The listing below is to be copied in full, line by line.
****************************************
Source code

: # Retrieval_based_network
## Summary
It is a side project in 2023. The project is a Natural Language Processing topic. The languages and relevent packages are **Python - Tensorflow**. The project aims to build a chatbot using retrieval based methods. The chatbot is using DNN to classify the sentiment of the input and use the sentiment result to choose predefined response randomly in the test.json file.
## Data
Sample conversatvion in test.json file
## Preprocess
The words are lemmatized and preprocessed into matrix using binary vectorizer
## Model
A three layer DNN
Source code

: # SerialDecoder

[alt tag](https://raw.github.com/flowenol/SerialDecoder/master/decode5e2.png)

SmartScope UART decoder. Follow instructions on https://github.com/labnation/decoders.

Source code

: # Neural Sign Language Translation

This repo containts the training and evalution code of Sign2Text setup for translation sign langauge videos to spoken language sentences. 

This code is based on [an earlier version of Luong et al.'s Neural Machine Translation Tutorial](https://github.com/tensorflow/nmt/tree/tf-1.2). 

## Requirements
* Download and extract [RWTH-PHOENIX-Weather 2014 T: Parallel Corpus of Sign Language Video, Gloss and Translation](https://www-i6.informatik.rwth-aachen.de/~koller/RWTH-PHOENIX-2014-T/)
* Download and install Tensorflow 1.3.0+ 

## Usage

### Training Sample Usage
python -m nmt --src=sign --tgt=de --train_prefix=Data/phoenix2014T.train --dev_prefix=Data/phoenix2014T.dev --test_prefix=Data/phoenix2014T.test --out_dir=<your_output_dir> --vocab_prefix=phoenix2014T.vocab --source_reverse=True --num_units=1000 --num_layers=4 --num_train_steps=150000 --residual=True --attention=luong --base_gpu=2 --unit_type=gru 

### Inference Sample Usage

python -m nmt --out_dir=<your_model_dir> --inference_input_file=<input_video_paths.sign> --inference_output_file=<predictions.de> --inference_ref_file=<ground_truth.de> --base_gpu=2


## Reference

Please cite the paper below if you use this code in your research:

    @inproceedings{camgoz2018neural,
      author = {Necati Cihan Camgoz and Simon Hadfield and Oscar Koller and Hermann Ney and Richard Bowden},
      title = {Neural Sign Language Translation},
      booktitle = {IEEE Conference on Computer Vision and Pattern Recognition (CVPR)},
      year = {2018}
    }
****************************************
▶ [Result of the exercise]
Source code

: # Retrieval_based_network
## Summary
It is a side project in 2023. The project is a Natural Language Processing topic. The languages and relevent packages are **Python - Tensorflow**. The project aims to build a chatbot using retrieval based methods. The chatbot is using DNN to classify the sentiment of the input and use the sentiment result to choose predefined response randomly in the test.json file.
## Data
Sample conversatvion in test.json file
## Preprocess
The words are lemmatized and preprocessed into matrix using binary vectorizer
## Model
A three layer DNN
Source code

: # SerialDecoder

[alt tag](https://raw.github.com/flowenol/SerialDecoder/master/decode5e2.png)

SmartScope UART decoder. Follow instructions on https://github.com/labnation/decoders.

Source code

: # Neural Sign Language Translation

This repo containts the training and evalution code of Sign2Text setup for translation sign langauge videos to spoken language sentences. 

This code is based on [an earlier version of Luong et al.'s Neural Machine Translation Tutorial](https://github.com/tensorflow/nmt/tree/tf-1.2). 

## Requirements
* Download and extract [RWTH-PHOENIX-Weather 2014 T: Parallel Corpus of Sign Language Video, Gloss and Translation](https://www-i6.informatik.rwth-aachen.de/~koller/RWTH-PHOENIX-2014-T/)
* Download and install Tensorflow 1.3.0+ 

## Usage

### Training Sample Usage
python -m nmt --src=sign --tgt=de --train_prefix=Data/phoenix2014T.train --dev_prefix=Data/phoenix2014T.dev --test_prefix=Data/phoenix2014T.test --out_dir=<your_output_dir> --vocab_prefix=phoenix2014T.vocab --source_reverse=True --num_units=1000 --num_layers=4 --num_train_steps=150000 --residual=True --attention=luong --base_gpu=2 --unit_type=gru 

### Inference Sample Usage

python -m nmt --out_dir=<your_model_dir> --inference_input_file=<input_video_paths.sign> --inference_output_file=<predictions.de> --inference_ref_file=<ground_truth.de> --base_gpu=2


## Reference

Please cite the paper below if you use this code in your research:

    @inproceedings{camgoz2018neural,
      author = {Necati Cihan Camgoz and Simon Hadfield and Oscar Koller and Hermann Ney and Richard Bowden},
      title = {Neural Sign Language Translation},
      booktitle = {IEEE Conference on Computer Vision and Pattern Recognition (CVPR)},
      year = {2018}
    }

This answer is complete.